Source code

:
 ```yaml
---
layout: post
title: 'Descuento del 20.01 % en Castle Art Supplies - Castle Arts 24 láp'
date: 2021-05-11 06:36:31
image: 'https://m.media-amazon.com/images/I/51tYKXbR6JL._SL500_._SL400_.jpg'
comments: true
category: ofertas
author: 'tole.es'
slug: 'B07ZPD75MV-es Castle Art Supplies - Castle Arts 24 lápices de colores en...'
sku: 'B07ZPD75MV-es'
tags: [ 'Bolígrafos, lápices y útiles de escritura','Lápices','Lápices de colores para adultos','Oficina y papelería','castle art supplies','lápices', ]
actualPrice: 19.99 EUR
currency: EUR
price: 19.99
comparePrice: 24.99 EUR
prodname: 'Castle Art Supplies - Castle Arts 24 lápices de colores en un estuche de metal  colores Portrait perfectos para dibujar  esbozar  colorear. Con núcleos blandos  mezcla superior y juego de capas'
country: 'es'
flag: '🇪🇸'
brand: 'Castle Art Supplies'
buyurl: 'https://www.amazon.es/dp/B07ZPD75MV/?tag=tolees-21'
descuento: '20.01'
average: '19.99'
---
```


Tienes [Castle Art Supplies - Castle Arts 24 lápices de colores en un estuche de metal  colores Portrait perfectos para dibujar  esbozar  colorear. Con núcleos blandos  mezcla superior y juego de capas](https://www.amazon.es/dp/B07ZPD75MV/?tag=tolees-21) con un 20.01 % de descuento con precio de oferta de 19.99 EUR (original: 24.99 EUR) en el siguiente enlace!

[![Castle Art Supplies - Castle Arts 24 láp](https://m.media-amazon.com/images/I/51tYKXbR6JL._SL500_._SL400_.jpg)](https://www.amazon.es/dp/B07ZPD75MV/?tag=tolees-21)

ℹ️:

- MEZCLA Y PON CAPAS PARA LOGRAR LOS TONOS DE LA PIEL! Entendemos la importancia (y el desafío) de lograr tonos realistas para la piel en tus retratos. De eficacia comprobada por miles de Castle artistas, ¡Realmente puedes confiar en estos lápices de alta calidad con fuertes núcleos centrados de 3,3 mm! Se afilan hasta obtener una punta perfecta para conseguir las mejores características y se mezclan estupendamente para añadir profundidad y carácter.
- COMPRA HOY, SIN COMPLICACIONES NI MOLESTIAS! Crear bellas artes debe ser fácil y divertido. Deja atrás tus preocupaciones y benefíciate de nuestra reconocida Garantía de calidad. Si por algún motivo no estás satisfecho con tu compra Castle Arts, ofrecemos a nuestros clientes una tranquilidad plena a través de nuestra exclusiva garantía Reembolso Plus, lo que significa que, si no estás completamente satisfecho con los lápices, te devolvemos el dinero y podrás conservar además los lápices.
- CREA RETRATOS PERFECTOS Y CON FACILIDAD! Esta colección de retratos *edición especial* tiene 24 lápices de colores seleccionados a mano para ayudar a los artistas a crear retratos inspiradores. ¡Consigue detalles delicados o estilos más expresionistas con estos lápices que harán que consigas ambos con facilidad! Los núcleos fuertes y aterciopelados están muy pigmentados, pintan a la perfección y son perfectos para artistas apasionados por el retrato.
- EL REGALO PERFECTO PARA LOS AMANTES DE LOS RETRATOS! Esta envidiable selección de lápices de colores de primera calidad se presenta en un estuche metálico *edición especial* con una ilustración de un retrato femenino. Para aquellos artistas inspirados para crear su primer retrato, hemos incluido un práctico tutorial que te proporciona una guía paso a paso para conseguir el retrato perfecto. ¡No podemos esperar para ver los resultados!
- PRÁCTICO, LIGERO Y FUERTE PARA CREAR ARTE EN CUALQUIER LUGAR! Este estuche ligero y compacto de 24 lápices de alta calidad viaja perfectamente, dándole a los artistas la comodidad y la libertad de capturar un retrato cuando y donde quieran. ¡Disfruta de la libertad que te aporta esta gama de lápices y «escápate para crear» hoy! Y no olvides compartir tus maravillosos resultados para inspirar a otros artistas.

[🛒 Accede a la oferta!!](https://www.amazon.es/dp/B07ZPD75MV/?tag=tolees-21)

▬▬▬▬▬▬▬▬▬▬

### What the exercise asks
When a line in the data contains the string "media", copy that line.

### Answer to the problem
image: 'https://m.media-amazon.com/images/I/51tYKXbR6JL._SL500_._SL400_.jpg'
[![Castle Art Supplies - Castle Arts 24 láp](https://m.media-amazon.com/images/I/51tYKXbR6JL._SL500_._SL400_.jpg)](https://www.amazon.es/dp/B07ZPD75MV/?tag=tolees-21)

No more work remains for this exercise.